Pershing Gold Closes Bought Deal of US$7.8 Million and Private Placement of US$6.8 Million
LAKEWOOD, Colo., Dec. 19, 2017 /PRNewswire/ -- Pershing Gold Corporation (NASDAQ:PGLC), (TSX:PGLC), (FWB:7PG1) ("Pershing Gold" or the "Company"), an emerging Nevada gold producer, today announced the closing of an underwritten public offering of 2,794,500 shares of its common stock at a price of US$2.80 per share which includes warrants to purchase up to 1,117,800 shares of its common stock and full exercise of the underwriters’ over-allotment option.

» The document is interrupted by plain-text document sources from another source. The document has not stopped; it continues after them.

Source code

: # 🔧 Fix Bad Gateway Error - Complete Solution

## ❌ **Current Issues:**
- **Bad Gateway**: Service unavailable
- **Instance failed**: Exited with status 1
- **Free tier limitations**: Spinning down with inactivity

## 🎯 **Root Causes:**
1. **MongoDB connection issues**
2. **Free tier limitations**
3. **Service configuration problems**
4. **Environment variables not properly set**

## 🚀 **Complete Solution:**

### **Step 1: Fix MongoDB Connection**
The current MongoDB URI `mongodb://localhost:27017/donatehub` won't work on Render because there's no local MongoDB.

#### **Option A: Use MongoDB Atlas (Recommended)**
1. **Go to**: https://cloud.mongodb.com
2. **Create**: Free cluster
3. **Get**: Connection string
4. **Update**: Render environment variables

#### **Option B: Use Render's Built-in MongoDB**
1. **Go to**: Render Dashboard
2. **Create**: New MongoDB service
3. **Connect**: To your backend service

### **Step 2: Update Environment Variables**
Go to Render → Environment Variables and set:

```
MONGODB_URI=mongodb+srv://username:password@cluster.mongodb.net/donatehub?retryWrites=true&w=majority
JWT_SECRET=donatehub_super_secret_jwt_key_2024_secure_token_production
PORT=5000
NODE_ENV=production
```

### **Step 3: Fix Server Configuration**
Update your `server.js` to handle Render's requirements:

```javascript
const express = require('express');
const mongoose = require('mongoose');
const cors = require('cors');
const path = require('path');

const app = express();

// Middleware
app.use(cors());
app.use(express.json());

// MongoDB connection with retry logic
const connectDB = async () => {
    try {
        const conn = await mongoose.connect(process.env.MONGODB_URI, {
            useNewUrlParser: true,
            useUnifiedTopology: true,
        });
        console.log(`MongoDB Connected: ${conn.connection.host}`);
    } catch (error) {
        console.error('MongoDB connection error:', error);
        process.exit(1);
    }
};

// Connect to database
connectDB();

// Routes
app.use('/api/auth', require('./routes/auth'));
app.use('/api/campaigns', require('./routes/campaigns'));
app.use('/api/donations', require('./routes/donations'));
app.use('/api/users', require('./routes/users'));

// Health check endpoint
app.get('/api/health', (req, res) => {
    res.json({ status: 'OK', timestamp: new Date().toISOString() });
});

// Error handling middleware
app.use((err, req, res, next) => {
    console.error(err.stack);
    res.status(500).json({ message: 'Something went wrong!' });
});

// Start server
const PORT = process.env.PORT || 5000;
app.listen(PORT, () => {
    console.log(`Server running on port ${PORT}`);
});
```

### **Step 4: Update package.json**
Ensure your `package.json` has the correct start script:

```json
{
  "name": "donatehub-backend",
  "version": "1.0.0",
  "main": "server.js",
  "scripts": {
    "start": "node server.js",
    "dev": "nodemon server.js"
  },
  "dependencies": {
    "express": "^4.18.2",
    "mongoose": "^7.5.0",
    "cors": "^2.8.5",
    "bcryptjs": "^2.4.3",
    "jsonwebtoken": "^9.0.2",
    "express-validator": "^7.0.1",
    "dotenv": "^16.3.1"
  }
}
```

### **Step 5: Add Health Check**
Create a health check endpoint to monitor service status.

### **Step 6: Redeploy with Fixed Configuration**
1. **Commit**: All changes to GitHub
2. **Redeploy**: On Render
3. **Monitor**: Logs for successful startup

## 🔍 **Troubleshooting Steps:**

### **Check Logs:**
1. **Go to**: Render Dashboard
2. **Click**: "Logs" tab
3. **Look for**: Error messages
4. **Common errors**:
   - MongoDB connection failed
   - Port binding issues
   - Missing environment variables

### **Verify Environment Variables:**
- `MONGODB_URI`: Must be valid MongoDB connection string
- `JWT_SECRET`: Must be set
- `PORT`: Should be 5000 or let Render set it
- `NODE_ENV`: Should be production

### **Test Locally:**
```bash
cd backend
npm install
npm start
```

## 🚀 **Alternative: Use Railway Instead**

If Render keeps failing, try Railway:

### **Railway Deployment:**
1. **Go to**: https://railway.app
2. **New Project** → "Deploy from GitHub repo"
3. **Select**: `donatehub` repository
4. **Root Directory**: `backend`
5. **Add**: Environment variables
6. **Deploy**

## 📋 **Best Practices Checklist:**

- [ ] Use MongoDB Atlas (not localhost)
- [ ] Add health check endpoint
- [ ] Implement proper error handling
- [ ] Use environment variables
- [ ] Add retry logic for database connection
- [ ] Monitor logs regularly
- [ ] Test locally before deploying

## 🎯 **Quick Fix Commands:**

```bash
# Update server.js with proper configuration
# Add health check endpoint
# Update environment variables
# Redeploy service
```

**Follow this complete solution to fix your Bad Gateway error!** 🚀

Concurrently with the public offering of common stock and warrants, the Company has closed a private placement of an aggregate of 2,347,236 shares of its common stock and warrants to purchase 938,891 shares at the same price as the shares of common stock and warrants sold to the public in the public offering (with the exception of one director, who purchased shares and warrants at a higher price in compliance with Nasdaq rules).
The gross proceeds from the public offering and private placement, before deducting underwriting commissions, placement fees and other estimated offering expenses payable by Pershing Gold, will be approximately US$14.6 million.
The Company intends to use the proceeds from the public offering and the private placement to advance its Relief Canyon project, including pre-construction and development and exploration drilling to expand mineralization at Relief Canyon and/or for general corporate purposes.
“We are excited to successfully complete this public offering, which will allow us to further advance development and exploration of our Relief Canyon project”, commented Pershing Gold’s President and Chief Executive Officer, Stephen Alfers.
Canaccord Genuity Corp. (“Canaccord Genuity”), BMO Nesbitt Burns Inc. (“BMO Capital Markets”) and Cantor Fitzgerald Canada Corporation (“CFCC”) acted as joint-bookrunners of the public offering.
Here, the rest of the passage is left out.